### WORK TO BE COMPLETED
Retype every entry in its entirety, without alteration.

### DATA EXCERPTS
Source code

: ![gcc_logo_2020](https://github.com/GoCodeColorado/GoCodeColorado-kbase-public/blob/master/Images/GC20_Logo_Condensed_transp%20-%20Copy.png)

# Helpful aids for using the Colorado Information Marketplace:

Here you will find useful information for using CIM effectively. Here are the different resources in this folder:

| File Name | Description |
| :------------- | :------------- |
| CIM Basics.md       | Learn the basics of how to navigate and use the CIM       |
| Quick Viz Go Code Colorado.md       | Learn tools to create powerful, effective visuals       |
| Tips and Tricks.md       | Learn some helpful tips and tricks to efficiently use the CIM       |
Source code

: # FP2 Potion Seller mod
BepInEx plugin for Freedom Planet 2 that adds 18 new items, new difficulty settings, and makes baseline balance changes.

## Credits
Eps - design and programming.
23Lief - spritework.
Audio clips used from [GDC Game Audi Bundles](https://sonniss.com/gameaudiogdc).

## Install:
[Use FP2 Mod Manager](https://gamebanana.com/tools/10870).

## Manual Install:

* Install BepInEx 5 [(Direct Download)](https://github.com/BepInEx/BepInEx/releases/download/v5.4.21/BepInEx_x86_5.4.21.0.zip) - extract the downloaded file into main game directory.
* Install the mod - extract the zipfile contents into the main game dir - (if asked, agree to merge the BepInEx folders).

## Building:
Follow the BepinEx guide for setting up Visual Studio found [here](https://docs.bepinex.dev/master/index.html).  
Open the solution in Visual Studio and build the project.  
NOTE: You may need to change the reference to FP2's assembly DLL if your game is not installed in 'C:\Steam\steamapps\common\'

### EXERCISE RESPONSE
Source code

: ![gcc_logo_2020](https://github.com/GoCodeColorado/GoCodeColorado-kbase-public/blob/master/Images/GC20_Logo_Condensed_transp%20-%20Copy.png)

# Helpful aids for using the Colorado Information Marketplace:

Here you will find useful information for using CIM effectively. Here are the different resources in this folder:

| File Name | Description |
| :------------- | :------------- |
| CIM Basics.md       | Learn the basics of how to navigate and use the CIM       |
| Quick Viz Go Code Colorado.md       | Learn tools to create powerful, effective visuals       |
| Tips and Tricks.md       | Learn some helpful tips and tricks to efficiently use the CIM       |
Source code

: # FP2 Potion Seller mod
BepInEx plugin for Freedom Planet 2 that adds 18 new items, new difficulty settings, and makes baseline balance changes.

## Credits
Eps - design and programming.
23Lief - spritework.
Audio clips used from [GDC Game Audi Bundles](https://sonniss.com/gameaudiogdc).

## Install:
[Use FP2 Mod Manager](https://gamebanana.com/tools/10870).

## Manual Install:

* Install BepInEx 5 [(Direct Download)](https://github.com/BepInEx/BepInEx/releases/download/v5.4.21/BepInEx_x86_5.4.21.0.zip) - extract the downloaded file into main game directory.
* Install the mod - extract the zipfile contents into the main game dir - (if asked, agree to merge the BepInEx folders).

## Building:
Follow the BepinEx guide for setting up Visual Studio found [here](https://docs.bepinex.dev/master/index.html).  
Open the solution in Visual Studio and build the project.  
NOTE: You may need to change the reference to FP2's assembly DLL if your game is not installed in 'C:\Steam\steamapps\common\'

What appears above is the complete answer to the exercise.